Data:
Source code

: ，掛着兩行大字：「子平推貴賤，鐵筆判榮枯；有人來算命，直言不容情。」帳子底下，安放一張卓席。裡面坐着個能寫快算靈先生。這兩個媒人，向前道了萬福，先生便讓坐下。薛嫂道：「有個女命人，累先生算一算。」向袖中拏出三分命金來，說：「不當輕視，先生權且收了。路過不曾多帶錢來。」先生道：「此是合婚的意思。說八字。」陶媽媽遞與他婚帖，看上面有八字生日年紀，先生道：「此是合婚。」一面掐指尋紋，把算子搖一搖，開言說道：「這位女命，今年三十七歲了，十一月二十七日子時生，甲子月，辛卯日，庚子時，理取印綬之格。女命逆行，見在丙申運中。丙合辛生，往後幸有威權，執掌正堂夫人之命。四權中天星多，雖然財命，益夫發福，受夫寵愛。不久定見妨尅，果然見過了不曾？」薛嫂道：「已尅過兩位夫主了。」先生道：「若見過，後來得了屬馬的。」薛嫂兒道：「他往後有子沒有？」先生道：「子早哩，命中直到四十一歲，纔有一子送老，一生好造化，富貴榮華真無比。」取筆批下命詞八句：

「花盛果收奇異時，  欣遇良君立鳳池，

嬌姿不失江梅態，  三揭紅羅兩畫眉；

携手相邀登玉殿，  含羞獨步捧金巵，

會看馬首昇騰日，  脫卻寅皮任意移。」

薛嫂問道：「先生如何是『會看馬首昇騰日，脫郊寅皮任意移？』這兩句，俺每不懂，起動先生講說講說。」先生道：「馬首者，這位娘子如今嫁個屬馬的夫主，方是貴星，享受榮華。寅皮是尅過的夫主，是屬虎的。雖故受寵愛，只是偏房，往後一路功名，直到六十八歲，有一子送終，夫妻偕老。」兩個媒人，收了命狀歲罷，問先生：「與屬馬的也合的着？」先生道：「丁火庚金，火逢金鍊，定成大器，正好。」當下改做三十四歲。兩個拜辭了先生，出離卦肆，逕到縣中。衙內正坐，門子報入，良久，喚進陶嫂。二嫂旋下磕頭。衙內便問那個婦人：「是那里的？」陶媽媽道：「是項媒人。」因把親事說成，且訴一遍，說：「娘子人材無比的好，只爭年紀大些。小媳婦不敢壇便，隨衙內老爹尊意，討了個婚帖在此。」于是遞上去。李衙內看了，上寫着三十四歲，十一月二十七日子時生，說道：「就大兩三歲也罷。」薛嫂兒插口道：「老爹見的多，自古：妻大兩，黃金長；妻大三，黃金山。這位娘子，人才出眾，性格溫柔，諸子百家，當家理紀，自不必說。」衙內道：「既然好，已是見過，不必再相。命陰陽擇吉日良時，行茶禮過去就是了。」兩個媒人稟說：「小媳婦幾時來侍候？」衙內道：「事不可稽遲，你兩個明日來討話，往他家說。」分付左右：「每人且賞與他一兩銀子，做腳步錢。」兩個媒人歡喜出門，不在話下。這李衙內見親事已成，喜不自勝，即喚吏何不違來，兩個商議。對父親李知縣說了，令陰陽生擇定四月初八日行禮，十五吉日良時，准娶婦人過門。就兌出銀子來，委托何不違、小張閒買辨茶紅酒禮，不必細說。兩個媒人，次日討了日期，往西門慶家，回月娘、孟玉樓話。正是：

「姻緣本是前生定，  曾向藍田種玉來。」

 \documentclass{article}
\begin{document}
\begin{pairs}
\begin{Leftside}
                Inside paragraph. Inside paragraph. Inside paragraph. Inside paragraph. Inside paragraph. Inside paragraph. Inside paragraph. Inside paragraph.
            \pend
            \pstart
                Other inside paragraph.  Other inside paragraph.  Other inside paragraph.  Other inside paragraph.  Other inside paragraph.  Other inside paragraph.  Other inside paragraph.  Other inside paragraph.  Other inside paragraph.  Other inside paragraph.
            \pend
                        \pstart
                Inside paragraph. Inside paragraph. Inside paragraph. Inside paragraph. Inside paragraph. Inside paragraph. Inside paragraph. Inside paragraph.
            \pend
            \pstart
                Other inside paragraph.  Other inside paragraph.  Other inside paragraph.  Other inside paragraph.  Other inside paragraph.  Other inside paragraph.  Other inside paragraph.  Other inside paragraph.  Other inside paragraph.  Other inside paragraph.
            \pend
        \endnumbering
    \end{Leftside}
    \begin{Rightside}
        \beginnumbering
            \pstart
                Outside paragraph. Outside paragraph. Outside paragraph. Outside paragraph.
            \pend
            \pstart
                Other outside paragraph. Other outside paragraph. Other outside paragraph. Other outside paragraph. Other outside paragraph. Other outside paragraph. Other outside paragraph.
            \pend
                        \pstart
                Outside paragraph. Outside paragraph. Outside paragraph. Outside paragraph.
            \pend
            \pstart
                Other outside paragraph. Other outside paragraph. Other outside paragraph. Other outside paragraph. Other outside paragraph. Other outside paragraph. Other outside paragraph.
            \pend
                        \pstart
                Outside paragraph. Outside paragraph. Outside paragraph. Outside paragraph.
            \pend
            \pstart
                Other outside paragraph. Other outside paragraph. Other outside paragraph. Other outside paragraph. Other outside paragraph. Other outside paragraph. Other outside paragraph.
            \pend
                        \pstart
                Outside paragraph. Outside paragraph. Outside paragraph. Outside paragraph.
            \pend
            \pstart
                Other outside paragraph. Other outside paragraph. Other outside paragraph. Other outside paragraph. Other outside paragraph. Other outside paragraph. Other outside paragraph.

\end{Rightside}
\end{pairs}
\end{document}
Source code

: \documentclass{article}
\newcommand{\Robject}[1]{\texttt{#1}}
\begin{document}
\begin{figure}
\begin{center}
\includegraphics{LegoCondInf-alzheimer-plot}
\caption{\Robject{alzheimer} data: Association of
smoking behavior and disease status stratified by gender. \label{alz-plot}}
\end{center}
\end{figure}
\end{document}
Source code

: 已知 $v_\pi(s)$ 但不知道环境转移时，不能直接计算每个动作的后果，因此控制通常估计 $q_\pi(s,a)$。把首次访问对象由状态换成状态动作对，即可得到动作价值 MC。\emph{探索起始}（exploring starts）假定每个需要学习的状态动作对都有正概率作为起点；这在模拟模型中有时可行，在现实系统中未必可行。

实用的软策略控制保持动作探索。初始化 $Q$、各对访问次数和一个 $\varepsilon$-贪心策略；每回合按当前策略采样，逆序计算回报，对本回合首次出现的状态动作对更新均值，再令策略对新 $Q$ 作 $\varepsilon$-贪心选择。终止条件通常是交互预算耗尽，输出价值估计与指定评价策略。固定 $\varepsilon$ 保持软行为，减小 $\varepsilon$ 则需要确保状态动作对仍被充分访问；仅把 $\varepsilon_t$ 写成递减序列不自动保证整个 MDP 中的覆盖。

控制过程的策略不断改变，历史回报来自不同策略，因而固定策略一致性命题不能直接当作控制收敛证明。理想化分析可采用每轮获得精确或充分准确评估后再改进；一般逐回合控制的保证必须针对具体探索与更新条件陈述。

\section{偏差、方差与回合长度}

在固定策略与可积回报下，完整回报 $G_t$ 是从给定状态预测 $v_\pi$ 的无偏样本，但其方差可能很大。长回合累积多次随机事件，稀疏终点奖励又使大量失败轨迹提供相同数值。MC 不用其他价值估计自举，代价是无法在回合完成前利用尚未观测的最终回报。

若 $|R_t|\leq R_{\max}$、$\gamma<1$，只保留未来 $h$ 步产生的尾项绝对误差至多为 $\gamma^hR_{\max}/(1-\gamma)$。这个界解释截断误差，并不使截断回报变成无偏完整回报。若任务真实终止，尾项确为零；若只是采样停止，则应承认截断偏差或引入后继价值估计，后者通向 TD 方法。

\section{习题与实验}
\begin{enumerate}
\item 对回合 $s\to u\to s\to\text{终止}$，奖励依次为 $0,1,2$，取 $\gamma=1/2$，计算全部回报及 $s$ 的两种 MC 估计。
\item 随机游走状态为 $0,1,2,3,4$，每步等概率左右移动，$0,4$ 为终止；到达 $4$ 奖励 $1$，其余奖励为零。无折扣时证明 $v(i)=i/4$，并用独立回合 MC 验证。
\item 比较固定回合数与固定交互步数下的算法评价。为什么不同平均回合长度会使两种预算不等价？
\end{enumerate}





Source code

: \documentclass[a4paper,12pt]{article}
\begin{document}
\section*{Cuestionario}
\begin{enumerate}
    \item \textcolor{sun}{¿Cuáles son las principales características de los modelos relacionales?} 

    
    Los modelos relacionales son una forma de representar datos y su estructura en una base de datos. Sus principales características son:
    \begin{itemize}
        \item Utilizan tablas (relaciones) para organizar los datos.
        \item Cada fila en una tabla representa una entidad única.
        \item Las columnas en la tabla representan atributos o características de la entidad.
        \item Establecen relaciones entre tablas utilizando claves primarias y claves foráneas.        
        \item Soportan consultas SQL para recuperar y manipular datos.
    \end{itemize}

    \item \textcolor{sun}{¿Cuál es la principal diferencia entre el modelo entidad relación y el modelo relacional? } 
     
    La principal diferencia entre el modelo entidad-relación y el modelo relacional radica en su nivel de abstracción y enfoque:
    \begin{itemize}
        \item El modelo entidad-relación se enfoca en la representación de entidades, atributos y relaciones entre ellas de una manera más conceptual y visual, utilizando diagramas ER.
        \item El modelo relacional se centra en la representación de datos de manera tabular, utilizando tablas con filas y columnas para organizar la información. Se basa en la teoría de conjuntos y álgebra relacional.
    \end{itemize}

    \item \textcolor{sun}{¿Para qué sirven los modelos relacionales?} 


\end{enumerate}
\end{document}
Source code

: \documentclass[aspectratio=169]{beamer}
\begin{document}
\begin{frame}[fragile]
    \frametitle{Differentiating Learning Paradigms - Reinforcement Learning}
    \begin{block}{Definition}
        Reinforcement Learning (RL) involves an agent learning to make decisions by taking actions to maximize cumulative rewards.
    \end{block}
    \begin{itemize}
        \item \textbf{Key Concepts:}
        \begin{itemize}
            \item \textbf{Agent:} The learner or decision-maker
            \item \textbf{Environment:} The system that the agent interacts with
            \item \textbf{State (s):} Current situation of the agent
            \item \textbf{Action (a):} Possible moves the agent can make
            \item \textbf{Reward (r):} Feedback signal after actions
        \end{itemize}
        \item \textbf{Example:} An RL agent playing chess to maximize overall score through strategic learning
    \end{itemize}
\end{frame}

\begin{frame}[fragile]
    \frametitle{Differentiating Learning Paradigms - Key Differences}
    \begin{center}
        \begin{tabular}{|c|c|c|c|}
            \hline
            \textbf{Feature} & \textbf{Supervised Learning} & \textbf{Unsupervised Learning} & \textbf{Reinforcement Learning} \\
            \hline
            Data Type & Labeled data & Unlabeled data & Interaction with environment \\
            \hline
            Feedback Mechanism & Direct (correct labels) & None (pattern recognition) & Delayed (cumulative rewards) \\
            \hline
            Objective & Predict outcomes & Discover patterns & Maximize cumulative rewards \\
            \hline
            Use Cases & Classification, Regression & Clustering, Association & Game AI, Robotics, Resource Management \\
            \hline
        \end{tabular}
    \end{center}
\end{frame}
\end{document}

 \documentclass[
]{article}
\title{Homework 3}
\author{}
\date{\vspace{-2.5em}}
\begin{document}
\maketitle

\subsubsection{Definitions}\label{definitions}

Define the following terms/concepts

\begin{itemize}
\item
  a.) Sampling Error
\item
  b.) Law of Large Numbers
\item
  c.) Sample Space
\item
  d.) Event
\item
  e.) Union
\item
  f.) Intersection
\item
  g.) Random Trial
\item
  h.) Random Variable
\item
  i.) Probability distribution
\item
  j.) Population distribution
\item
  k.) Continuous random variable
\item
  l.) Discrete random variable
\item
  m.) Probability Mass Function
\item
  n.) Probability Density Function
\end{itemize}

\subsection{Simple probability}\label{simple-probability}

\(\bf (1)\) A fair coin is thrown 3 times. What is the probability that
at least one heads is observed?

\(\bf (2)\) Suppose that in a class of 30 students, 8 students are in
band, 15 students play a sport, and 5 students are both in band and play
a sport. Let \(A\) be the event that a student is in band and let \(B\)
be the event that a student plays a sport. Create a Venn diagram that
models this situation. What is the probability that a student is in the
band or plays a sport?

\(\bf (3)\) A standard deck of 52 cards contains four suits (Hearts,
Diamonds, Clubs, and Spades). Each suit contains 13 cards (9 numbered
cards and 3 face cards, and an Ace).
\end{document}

Exercise brief: The string "principales" appears on how many lines of the records? State the number alone.

Response box: 2